Here are more books I’ve been reading recently, of the “techie” variety and a bit closer to the usual topics on this weblog.
For electronics, there’s really not much that can compare to “The Art of Electronics” by Paul Horowitz and Winfield Hill - 2015, 1225 pages, ISBN 9780521809269:
It’s not a book to read from front to back, but it really covers just about anything you might want to know about electronics. This new third edition shines in the numerous diagrams and tables of component listings and properties for today’s most common transistors, MOSFETs, op-amps, and all sorts of other foundational stuff.
Once you’ve got the basics, just open the book in a random spot and start reading - there’s fascinating information on just about any of the over a thousand pages.
To learn a bit more about the practicalities of radio electronics, I’m reading through another huge volme, called the “ARRL Handbook”, published by the American Radio Relay League - 2014, 1449 pages, ISBN 9781625950017:
There are updated versions of this classic work, but any recent year is fine - a lot of the technology and knowledge has been around for a long time and remains timeless. It’s chock full of introductory material and sample projects, ranging from very basic to astonishingly advanced.
The other books I’ve been reading, and in some cases re-reading, are all about the software side of things.
First of all, there’s “Thinking FORTH” by Leo Brodie - 2004, 313 pages, ISBN 0976458705 (seems to be out of print):
By now, it’s really a curious mix of archaic techniques and fascinating insights in the constant drive towards simple solutions by making Forth “fit” the problem (as well as re-defining a problem to better tie into it). A must-read if you’re interested in Forth, but do take some of it with a grain of salt…
To get more fluent in Go (the language, not the game), I’ve been leafing through“Go, the Standard Library” by Daniel Huckstep - 2012, 412 pages, available fromLeanPub:
The Go library functionality is superb, not the mention the
huge range of packages you can access with nothing more than an “import”

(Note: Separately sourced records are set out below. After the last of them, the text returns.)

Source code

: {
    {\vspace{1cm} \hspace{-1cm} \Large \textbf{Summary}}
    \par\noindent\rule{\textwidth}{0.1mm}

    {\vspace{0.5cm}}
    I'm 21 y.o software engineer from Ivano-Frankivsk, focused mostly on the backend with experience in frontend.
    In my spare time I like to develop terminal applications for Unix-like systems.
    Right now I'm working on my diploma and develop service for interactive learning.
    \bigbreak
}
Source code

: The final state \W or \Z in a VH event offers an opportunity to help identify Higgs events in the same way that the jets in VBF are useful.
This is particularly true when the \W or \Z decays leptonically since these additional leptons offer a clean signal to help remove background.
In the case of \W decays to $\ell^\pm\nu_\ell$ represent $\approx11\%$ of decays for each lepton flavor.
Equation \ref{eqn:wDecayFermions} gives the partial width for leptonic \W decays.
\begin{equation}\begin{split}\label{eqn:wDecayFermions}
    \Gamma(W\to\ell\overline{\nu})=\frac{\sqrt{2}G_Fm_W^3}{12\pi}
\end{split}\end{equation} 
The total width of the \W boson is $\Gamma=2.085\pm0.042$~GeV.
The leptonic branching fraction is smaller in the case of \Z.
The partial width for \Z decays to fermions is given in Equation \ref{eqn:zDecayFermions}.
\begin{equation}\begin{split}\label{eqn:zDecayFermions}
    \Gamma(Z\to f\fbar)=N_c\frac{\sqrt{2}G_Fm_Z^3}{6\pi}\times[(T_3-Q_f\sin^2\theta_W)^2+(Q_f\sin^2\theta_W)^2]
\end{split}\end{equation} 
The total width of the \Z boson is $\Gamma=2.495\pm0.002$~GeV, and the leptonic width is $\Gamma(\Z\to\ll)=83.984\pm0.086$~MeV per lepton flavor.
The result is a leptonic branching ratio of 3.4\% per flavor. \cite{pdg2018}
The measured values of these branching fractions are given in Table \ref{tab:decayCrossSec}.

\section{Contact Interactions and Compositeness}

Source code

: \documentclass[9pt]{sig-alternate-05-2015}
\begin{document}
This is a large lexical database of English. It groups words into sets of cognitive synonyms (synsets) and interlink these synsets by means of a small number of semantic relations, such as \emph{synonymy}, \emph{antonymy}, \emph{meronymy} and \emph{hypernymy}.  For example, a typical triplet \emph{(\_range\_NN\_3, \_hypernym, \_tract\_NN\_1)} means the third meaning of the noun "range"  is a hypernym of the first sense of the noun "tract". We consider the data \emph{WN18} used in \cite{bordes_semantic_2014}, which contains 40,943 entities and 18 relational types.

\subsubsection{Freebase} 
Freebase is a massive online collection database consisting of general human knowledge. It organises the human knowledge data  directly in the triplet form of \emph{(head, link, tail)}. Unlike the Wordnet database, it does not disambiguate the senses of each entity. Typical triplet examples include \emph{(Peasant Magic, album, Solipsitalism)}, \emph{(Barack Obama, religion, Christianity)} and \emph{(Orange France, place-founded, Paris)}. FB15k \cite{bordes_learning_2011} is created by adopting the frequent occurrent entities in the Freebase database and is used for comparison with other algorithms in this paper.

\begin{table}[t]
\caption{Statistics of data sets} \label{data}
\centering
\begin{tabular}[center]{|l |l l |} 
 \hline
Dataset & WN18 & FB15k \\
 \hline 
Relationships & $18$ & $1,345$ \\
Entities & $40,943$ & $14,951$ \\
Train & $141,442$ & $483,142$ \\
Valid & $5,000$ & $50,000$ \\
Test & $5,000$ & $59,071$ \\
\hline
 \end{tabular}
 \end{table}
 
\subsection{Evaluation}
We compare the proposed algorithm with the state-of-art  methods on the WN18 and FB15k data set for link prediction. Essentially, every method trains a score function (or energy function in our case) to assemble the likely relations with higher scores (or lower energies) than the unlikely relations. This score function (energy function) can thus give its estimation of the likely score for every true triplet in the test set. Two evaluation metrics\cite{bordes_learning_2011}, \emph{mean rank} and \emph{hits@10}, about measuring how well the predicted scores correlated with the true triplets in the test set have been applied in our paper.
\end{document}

statement and a go get ...
command to checkout a recent version.
For actual day-to-day reference, I use the Dash documentation browser on macOS, which provides over 160 well-maintained documentation sets. It’s basically a local mirror of web-based information, with a very convenient and fast search interface.
And last but not least, I’ve been reading up again on ClojureScript, the language which marries functional programming with the browser: “ClojureScript Unraveled” by Andrey Antukh and Alejandro Gómez - 2016, 2014 pages, available from LeanPub:
In my opinion, there’s nothing which can even come close in terms of high-level abstraction for designing software - the required processor capabilities far exceed that of a microcontroller alas, so this really only has a use in the web browser (and on not-too-low-end Linux systems + NodeJS).
Once I get back to implementing browser-side front ends, I intend to have a very serious go at using ClojureScript together withReagent, which is a wrapper around the amazing ReactJS library. Will be fun!
The above books are clearly just a personal choice, but I think each one of them stands out in the depth of material they cover and in their timeless content.